Support for Autoloop, Cpredict API and minor bug fixes and enhancements for MXNet 1.8 Neuron.

Major New Features

  • Added support for Autoloop feature for MXNet 1.8 Neuron.

Resolved Issues

  • Added support for CPredict API.

[1.8.0.1.2.1.0]

Date 5/28/2021

Summary

Minor bug fixes and enhancements for MXNet 1.8 Neuron

Resolved Issues

  • Added support for Neuron profiler

[1.8.0.1.1.2.0]

Date 4/30/2021

Summary

Initial release of Apache MXNet (Incubating) 1.8 for Neuron

Major New Features

[1.5.1.1.4.x.x]

Date 5/28/2021

Summary

  • Minor enhancements.

[1.5.1.1.4.4.0]

Date 4/30/2021

Summary

  • Resolve an issue with Neuron profiling.

Resolved Issues

  • Issue: when Neuron profiling is enabled in MXNet-Neuron 1.5.1 (using NEURON_PROFILE=<dir>), and TensorBoard is used to read in the profiled data, user would see an error messsage “panic: runtime error: index out of range”. This issue is resolved in this release.

[1.5.1.1.3.8.0]

Date 3/4/2021

Summary

Minor enhancements.

[1.5.1.1.3.7.0]

Date 2/24/2021

Summary

Fix for CVE-2021-3177.

[1.5.1.1.3.2.0]

Date 1/30/2021

Summary

Various minor improvements

[1.5.1.1.2.1.0]

Date 12/23/2020

Summary

Various minor improvements

[1.5.1.1.1.88.0]

Date 11/17/2020

Summary

This release includes the bug fix for MXNet Model Server not being able to clean up Neuron RTD states after model is unloaded (deleted) from model server.

Resolved Issues

  • Issue: MXNet Model Server is not able to clean up Neuron RTD states after model is unloaded (deleted) from model server.
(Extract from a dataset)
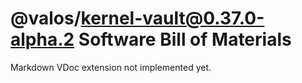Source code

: # @valos/kernel-vault@0.37.0-alpha.2 Software Bill of Materials

Markdown VDoc extension not implemented yet.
    • Workaround for earlier versions: run “/opt/aws/neuron/bin/neuron-cli reset“ to

    clear Neuron RTD states after all models are unloaded and server is shut down.

[1.5.1.1.1.52.0]

Date 09/22/2020

Summary

Various minor improvements.

Major New Features

Resolved Issues

  • Issue: When first importing MXNet into python process and subprocess call is invoked, user may get an OSError exception “OSError: [Errno 14] Bad address” during subprocess call (see https://github.com/apache/incubator-mxnet/issues/13875 for more details). This issue is fixed with a mitigation patch from MXNet for Open-MP fork race conditions.

    • Workaround for earlier versions: Export KMP_INIT_AT_FORK=false before running python process.

[1.5.1.1.1.1.0]

Date 08/08/2020

Summary

Various minor improvements.

Major New Features

Resolved Issues

[1.5.1.1.0.2101.0]

Date 08/05/2020

Summary

Various minor improvements.

Major New Features

Resolved Issues

[1.5.1.1.0.2093.0]

Date 07/16/2020

Summary

This release contains a few bug fixes and user experience improvements.

Major New Features

Resolved Issues

  • User can specify NEURONCORE_GROUP_SIZES without brackets (for example, “1,1,1,1”), as can be done in TensorFlow-Neuron and PyTorch-Neuron.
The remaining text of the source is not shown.